Rendered images with source text:
+ + + + +
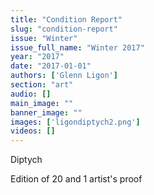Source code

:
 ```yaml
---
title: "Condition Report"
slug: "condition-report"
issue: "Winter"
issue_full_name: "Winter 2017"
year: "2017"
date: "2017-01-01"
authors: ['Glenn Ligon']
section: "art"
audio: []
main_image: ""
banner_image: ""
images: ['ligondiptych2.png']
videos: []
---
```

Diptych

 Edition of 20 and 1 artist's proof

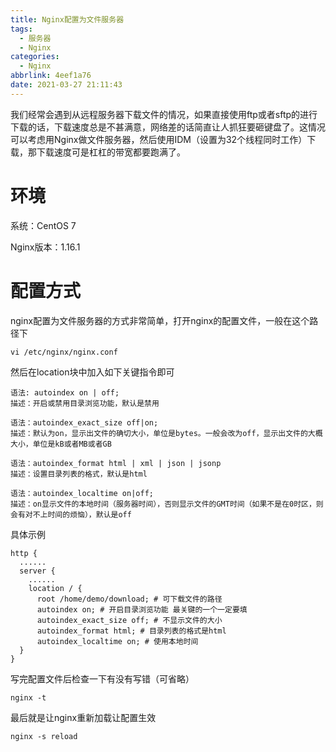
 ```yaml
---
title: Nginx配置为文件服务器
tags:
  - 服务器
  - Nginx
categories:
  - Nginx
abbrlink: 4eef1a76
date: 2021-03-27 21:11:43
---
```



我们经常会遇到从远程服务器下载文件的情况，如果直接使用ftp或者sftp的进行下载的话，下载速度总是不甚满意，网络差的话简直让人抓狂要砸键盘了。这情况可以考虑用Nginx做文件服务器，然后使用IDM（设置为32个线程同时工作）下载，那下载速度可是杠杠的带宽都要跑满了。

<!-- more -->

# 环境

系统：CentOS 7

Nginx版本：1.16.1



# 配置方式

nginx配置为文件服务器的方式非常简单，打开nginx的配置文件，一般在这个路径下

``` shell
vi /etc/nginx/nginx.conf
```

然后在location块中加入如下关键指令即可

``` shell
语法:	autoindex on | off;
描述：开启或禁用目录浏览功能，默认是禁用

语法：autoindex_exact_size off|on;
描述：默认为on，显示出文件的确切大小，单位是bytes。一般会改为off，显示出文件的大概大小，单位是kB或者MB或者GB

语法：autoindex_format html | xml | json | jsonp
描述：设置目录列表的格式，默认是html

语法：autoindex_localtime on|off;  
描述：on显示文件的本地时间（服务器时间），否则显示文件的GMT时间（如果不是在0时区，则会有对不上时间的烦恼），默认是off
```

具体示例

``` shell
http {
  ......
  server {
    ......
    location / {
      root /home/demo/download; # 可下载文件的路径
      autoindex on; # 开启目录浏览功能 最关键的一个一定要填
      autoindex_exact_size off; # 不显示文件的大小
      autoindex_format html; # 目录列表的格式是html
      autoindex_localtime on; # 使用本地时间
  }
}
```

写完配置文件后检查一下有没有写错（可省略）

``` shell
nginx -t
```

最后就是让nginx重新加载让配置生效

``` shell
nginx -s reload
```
+ + + + +
The response should repeat each record precisely and contain no pictures.

#### [REPLY]
Source code

:
 ```yaml
---
title: "Condition Report"
slug: "condition-report"
issue: "Winter"
issue_full_name: "Winter 2017"
year: "2017"
date: "2017-01-01"
authors: ['Glenn Ligon']
section: "art"
audio: []
main_image: ""
banner_image: ""
images: ['ligondiptych2.png']
videos: []
---
```

Diptych

 Edition of 20 and 1 artist's proof

 ```yaml
---
title: Nginx配置为文件服务器
tags:
  - 服务器
  - Nginx
categories:
  - Nginx
abbrlink: 4eef1a76
date: 2021-03-27 21:11:43
---
```



我们经常会遇到从远程服务器下载文件的情况，如果直接使用ftp或者sftp的进行下载的话，下载速度总是不甚满意，网络差的话简直让人抓狂要砸键盘了。这情况可以考虑用Nginx做文件服务器，然后使用IDM（设置为32个线程同时工作）下载，那下载速度可是杠杠的带宽都要跑满了。

<!-- more -->

# 环境

系统：CentOS 7

Nginx版本：1.16.1



# 配置方式

nginx配置为文件服务器的方式非常简单，打开nginx的配置文件，一般在这个路径下

``` shell
vi /etc/nginx/nginx.conf
```

然后在location块中加入如下关键指令即可

``` shell
语法:	autoindex on | off;
描述：开启或禁用目录浏览功能，默认是禁用

语法：autoindex_exact_size off|on;
描述：默认为on，显示出文件的确切大小，单位是bytes。一般会改为off，显示出文件的大概大小，单位是kB或者MB或者GB

语法：autoindex_format html | xml | json | jsonp
描述：设置目录列表的格式，默认是html

语法：autoindex_localtime on|off;  
描述：on显示文件的本地时间（服务器时间），否则显示文件的GMT时间（如果不是在0时区，则会有对不上时间的烦恼），默认是off
```

具体示例

``` shell
http {
  ......
  server {
    ......
    location / {
      root /home/demo/download; # 可下载文件的路径
      autoindex on; # 开启目录浏览功能 最关键的一个一定要填
      autoindex_exact_size off; # 不显示文件的大小
      autoindex_format html; # 目录列表的格式是html
      autoindex_localtime on; # 使用本地时间
  }
}
```

写完配置文件后检查一下有没有写错（可省略）

``` shell
nginx -t
```

最后就是让nginx重新加载让配置生效

``` shell
nginx -s reload
```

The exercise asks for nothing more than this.